小林: そうなんです。銀座のみゆき座で『ローズマリーの赤ちゃん』という作品を観に行ったときでしたね。ホラー作品で怖くて全然目を向けられなかったんですけど、そこでプロダクションの方に声をかけられたのがきっかけです。
- 女優人生の起点が映画なんですね。芸能界に入るきっかけ以外にも、映画からいろんなことを学び、特に女優さんの着こなしには大きな影響を受けていらっしゃるそうです。印象に残る作品がたくさんある中で、今回は2つに絞っていただきました。まずひとつ目は『サブウェイ』のティアードスカートということですが。

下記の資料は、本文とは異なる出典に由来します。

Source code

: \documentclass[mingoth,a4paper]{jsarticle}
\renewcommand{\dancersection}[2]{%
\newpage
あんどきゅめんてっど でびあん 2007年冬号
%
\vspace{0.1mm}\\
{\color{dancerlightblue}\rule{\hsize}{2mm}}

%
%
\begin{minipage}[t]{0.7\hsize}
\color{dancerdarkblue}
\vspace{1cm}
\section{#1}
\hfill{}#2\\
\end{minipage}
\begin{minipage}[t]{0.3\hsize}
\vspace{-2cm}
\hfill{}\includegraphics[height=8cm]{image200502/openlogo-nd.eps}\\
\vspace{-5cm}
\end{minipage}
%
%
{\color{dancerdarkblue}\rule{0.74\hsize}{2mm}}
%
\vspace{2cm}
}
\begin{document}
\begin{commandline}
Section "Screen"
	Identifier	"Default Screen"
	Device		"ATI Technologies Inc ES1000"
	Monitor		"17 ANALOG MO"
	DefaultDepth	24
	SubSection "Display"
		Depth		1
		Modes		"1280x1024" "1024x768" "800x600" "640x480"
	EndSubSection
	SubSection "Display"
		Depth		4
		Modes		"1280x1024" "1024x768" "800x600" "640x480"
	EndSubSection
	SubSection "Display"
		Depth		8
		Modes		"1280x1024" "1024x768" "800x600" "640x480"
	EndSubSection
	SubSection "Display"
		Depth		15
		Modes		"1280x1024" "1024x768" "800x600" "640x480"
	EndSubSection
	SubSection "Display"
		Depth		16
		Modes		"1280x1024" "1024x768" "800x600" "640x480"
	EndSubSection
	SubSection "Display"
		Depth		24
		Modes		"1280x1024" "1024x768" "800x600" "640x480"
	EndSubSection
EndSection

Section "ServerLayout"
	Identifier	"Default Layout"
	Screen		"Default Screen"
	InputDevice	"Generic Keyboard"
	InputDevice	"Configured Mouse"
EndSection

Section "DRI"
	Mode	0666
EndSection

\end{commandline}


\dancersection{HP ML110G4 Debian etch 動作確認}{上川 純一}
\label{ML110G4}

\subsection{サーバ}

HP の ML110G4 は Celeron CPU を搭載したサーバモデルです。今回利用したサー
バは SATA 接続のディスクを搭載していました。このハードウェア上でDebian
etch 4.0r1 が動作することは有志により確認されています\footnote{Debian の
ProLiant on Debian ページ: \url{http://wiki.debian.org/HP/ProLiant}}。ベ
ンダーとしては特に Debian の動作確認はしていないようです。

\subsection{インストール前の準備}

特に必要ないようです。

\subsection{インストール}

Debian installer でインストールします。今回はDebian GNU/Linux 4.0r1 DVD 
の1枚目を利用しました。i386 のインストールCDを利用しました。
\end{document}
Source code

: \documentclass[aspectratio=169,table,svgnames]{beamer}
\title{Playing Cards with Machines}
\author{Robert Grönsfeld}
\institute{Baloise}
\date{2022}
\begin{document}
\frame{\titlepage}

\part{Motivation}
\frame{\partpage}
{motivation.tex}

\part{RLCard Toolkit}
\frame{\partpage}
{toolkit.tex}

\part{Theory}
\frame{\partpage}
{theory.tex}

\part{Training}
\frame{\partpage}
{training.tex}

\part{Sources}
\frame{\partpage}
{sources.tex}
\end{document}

小林: この作品にはイザベル・アジャーニという大好きな女優さんが出演していて。彼女がはいていた〈イヴ・サンローラン〉のスカートがものすごくキレイだったんです。同じものが欲しくて探したんですけど日本にはなくて、海外から取り寄せてもらいました。
- どこがお好きですか?
小林: このスカートにはシルクタフタがふんだんに使われていて、体が動くたびにヒラヒラと揺れて本当にきれい。〈イヴ・サンローラン〉の魅力をよくわかってもらえる服だと思います。
- 続いてもうひとつが『相続人』の白いコートですね。
小林: これはもう40年ほど昔の服なんですが、私がまだ10代のときに買った〈イヴ・サンローラン〉の白いコート。『相続人』の中で女優さんが着ているのを見てすぐにお店に買いに行ったのを覚えています。
- 小林さんは19歳から〈イヴ・サンローラン〉を着ていらっしゃって、これはその当時の服なんですね。
小林: 今考えたらまだ早いのかもしれないのですが、当時は映画からインスピレーションを得ていて。欲しい! と思って探して、ようやく見つけた服なんです。10代だから似合ってなかったと思うけど、でもやっぱり素敵ですよね。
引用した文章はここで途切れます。